Since only the total matters, count the lines of these entries containing the word "sont" and write that total alone.

_ _ _ _ _ _ _

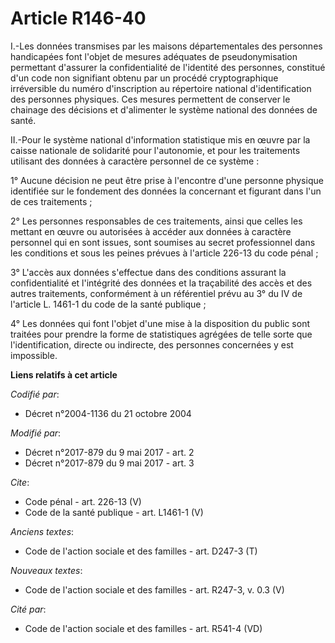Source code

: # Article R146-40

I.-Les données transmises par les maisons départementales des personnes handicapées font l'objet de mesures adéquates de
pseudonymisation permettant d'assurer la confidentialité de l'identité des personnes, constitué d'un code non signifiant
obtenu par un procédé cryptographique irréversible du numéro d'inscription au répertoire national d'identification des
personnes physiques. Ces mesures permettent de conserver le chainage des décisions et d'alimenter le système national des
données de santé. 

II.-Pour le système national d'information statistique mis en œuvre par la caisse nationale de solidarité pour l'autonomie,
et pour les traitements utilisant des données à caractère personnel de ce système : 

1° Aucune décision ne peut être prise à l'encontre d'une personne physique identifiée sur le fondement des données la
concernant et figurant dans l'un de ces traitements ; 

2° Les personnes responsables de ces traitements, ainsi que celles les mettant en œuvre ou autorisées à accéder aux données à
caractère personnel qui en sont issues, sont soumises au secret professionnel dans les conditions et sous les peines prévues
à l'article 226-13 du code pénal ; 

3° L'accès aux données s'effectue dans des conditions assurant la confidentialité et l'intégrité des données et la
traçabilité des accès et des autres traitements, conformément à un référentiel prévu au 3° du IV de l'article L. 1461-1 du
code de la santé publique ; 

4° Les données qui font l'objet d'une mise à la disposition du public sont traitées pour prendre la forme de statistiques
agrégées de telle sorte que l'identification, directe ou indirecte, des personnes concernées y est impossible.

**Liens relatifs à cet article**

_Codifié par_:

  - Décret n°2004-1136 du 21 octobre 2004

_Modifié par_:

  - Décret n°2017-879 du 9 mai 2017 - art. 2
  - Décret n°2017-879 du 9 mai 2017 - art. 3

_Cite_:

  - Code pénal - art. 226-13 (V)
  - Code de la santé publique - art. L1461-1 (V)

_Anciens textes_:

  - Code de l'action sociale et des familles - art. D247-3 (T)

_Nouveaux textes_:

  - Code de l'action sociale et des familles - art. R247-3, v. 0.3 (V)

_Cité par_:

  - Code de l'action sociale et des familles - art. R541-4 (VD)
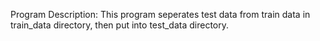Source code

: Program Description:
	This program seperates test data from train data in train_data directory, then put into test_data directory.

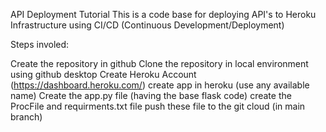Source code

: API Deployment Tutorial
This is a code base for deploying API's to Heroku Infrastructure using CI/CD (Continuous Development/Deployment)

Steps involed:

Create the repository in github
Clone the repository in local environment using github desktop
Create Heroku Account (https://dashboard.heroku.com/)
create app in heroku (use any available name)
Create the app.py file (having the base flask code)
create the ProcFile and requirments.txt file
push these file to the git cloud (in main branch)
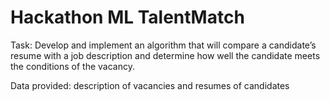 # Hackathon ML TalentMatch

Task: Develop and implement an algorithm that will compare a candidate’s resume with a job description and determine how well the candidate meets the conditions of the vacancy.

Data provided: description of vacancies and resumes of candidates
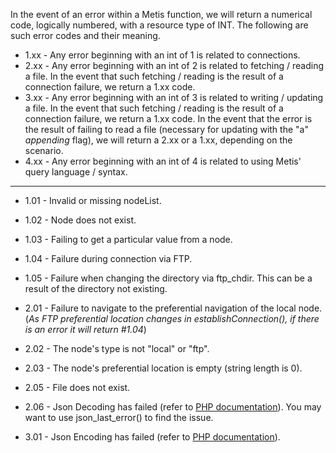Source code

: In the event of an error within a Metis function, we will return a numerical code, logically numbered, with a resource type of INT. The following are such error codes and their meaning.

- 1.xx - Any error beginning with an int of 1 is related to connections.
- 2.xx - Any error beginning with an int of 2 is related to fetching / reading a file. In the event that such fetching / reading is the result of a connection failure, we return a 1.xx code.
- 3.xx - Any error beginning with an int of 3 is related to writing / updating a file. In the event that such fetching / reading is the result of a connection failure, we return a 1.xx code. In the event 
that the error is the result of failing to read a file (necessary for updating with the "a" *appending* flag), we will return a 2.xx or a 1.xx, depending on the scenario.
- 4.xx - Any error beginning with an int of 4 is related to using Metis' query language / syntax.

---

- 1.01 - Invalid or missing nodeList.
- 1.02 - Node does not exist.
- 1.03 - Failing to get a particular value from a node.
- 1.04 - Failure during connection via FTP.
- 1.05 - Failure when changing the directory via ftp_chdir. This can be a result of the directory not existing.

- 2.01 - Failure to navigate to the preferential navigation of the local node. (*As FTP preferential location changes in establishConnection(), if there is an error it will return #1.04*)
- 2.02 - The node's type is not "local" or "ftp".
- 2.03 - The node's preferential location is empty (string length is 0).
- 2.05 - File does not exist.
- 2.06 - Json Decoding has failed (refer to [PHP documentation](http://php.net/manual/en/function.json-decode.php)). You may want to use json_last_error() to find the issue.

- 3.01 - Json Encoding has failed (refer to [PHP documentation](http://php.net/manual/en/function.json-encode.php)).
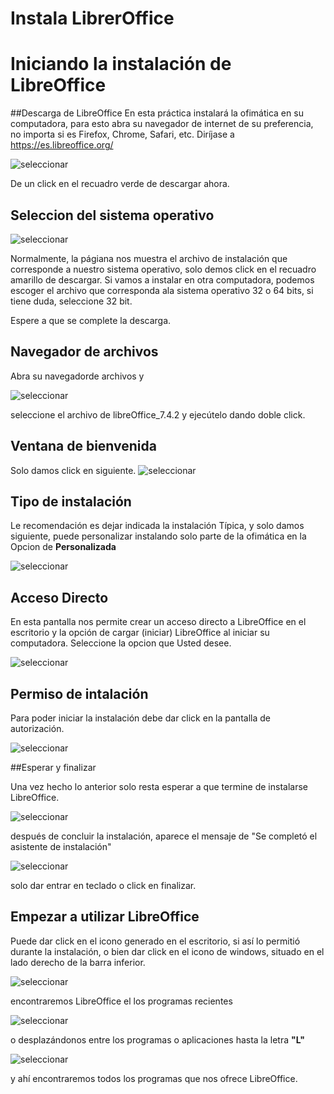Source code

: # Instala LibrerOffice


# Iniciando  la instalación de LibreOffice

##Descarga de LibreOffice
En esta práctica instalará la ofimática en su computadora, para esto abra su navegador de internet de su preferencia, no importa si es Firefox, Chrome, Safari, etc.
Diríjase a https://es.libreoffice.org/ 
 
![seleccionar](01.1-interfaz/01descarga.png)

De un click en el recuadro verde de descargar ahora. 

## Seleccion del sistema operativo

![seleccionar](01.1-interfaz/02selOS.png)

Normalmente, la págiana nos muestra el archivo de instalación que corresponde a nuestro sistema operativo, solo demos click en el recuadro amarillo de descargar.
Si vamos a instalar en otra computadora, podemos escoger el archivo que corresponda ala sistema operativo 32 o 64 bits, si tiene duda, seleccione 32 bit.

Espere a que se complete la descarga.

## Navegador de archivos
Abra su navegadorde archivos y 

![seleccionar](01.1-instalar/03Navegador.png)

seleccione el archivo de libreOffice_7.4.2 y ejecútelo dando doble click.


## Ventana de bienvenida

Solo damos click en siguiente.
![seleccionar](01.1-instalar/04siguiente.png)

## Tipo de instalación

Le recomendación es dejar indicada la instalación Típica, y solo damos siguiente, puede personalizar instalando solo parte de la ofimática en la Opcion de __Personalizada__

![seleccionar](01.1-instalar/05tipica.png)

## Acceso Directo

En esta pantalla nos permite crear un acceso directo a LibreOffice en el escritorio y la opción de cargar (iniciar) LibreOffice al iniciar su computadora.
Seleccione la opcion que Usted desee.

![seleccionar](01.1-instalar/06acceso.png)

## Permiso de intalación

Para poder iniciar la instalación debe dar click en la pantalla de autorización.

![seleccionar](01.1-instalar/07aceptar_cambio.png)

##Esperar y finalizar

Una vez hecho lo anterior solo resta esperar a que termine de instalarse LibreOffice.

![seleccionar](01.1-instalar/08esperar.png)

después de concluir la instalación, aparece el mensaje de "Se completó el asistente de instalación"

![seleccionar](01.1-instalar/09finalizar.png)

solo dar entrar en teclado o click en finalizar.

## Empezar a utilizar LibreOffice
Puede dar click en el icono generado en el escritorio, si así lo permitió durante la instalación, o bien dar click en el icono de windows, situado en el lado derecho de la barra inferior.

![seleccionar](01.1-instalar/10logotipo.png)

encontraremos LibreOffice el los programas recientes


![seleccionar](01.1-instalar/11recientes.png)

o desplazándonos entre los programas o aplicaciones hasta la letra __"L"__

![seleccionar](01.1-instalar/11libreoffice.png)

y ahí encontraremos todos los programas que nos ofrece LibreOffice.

_ _ _ _ _ _ _

# Response area
2